** Supplied entries follows **
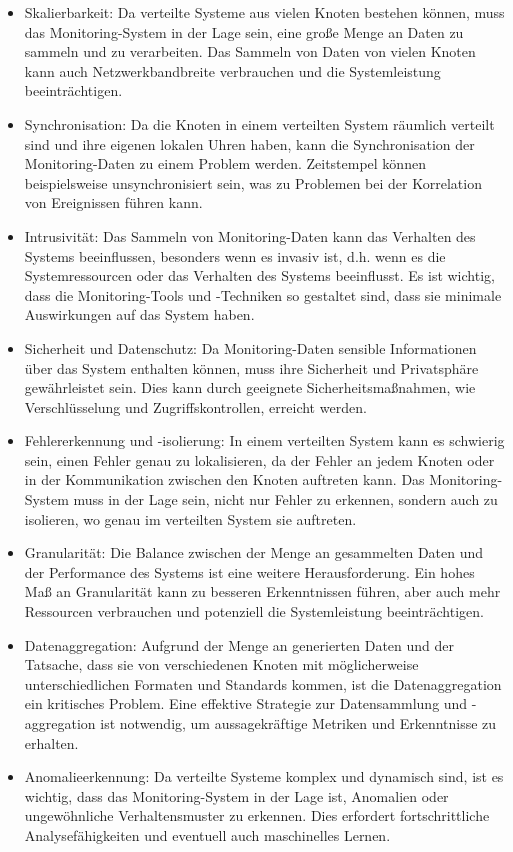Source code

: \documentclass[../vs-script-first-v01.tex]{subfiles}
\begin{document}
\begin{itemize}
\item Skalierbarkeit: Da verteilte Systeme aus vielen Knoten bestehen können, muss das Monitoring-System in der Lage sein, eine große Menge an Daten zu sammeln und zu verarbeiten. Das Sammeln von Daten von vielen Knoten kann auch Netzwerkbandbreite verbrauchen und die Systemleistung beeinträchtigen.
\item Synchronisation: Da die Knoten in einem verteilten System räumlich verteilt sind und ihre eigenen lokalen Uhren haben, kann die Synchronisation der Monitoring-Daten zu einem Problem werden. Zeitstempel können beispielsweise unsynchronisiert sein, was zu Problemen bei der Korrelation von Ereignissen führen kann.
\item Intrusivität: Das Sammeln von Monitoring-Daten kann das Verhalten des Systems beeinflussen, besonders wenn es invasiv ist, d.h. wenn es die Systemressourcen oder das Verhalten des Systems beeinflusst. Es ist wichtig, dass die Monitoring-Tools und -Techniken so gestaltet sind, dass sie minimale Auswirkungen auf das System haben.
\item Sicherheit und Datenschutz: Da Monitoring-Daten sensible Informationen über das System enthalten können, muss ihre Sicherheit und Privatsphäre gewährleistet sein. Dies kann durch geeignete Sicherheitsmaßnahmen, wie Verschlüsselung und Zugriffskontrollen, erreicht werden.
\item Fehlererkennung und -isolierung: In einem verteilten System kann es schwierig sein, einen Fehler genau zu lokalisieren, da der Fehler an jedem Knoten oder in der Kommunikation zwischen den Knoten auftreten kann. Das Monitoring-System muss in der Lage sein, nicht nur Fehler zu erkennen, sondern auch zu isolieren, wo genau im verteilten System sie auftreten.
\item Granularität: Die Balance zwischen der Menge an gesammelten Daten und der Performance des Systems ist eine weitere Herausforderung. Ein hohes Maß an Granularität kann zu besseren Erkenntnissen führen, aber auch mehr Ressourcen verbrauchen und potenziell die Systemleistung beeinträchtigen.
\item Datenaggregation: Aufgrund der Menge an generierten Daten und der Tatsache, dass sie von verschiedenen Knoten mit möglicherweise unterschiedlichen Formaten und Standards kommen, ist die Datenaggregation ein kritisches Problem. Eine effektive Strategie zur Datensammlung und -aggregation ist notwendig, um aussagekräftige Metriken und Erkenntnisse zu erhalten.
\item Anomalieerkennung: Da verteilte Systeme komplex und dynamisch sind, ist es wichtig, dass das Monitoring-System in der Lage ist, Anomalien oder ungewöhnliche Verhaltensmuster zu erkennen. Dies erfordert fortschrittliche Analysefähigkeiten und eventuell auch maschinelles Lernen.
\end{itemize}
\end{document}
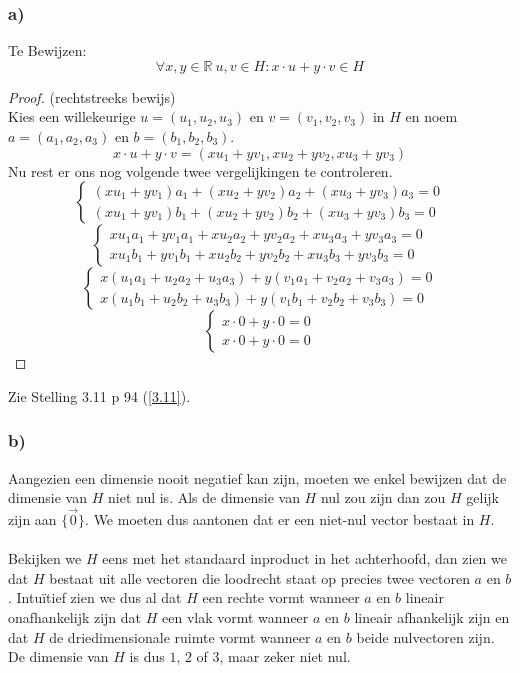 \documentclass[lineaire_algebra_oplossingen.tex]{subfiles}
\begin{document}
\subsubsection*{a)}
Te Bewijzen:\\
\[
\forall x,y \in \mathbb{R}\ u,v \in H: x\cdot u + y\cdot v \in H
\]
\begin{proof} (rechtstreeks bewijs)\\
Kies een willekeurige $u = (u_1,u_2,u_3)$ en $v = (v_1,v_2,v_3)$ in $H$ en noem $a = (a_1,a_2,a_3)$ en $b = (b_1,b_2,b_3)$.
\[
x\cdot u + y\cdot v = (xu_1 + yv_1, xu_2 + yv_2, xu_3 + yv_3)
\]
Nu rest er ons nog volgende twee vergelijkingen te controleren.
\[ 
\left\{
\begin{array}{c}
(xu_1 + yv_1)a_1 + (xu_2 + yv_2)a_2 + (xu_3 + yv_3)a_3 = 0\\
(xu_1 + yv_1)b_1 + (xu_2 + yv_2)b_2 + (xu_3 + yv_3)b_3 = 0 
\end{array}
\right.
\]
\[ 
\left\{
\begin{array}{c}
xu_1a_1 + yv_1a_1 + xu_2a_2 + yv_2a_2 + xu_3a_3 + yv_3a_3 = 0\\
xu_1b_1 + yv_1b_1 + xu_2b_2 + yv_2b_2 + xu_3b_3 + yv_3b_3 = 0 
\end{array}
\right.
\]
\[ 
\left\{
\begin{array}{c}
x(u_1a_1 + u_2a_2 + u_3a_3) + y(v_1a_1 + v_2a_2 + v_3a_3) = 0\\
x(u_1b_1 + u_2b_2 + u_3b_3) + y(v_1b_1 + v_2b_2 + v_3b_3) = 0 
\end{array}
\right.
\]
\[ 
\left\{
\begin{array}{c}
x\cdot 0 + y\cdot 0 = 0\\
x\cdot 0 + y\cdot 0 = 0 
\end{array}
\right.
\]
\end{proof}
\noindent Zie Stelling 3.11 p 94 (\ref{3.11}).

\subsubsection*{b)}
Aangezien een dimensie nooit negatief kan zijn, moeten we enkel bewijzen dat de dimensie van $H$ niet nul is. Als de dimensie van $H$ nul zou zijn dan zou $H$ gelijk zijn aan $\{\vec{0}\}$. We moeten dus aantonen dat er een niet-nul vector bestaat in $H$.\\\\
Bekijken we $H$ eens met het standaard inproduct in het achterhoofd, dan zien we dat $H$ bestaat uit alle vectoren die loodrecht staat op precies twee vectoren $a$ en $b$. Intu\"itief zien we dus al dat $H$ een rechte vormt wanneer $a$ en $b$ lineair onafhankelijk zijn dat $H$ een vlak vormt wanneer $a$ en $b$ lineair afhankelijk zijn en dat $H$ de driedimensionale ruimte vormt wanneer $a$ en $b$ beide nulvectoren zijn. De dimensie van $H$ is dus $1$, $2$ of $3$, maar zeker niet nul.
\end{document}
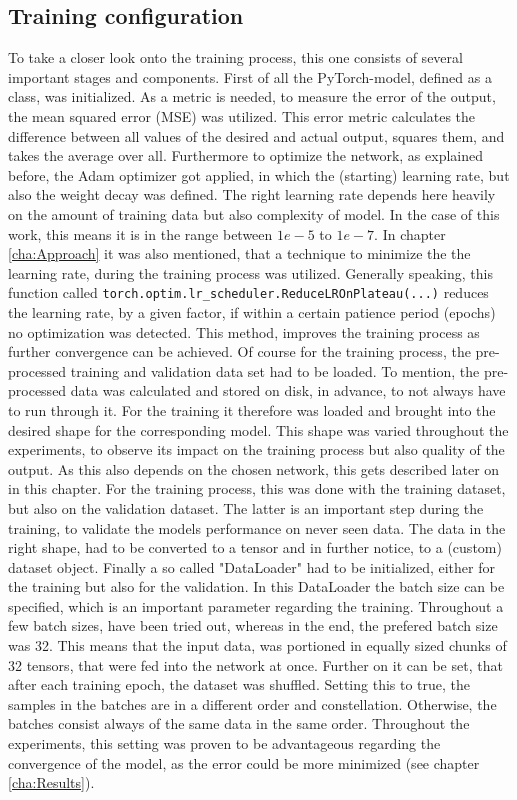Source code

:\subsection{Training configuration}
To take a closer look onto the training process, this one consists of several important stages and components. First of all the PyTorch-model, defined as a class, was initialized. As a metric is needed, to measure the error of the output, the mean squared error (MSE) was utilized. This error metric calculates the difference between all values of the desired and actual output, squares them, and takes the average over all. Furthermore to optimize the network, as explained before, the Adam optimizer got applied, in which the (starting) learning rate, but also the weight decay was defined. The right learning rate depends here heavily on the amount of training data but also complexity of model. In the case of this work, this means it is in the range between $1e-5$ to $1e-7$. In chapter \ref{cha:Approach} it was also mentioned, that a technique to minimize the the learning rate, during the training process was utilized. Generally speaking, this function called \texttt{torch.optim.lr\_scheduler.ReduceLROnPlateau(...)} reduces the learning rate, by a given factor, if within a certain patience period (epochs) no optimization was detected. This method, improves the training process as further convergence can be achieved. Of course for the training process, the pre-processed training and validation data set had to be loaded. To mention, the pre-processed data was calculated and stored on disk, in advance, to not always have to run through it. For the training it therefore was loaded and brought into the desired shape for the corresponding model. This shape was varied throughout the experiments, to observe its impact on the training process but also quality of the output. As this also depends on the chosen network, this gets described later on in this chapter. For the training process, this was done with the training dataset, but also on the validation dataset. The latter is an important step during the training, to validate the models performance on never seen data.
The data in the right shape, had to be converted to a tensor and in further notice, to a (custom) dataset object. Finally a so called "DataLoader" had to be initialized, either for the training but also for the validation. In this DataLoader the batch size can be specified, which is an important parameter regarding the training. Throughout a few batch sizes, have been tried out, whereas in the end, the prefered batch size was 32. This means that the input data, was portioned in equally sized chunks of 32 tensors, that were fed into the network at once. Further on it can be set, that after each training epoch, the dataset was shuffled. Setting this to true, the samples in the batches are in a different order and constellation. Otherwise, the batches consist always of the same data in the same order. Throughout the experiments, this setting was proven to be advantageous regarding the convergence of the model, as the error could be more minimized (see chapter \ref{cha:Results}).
** End of Supplied entries **
Search the entries above for the string "zwischen". Copy each line in which it appears.

### Answer space
\item Fehlererkennung und -isolierung: In einem verteilten System kann es schwierig sein, einen Fehler genau zu lokalisieren, da der Fehler an jedem Knoten oder in der Kommunikation zwischen den Knoten auftreten kann. Das Monitoring-System muss in der Lage sein, nicht nur Fehler zu erkennen, sondern auch zu isolieren, wo genau im verteilten System sie auftreten.
\item Granularität: Die Balance zwischen der Menge an gesammelten Daten und der Performance des Systems ist eine weitere Herausforderung. Ein hohes Maß an Granularität kann zu besseren Erkenntnissen führen, aber auch mehr Ressourcen verbrauchen und potenziell die Systemleistung beeinträchtigen.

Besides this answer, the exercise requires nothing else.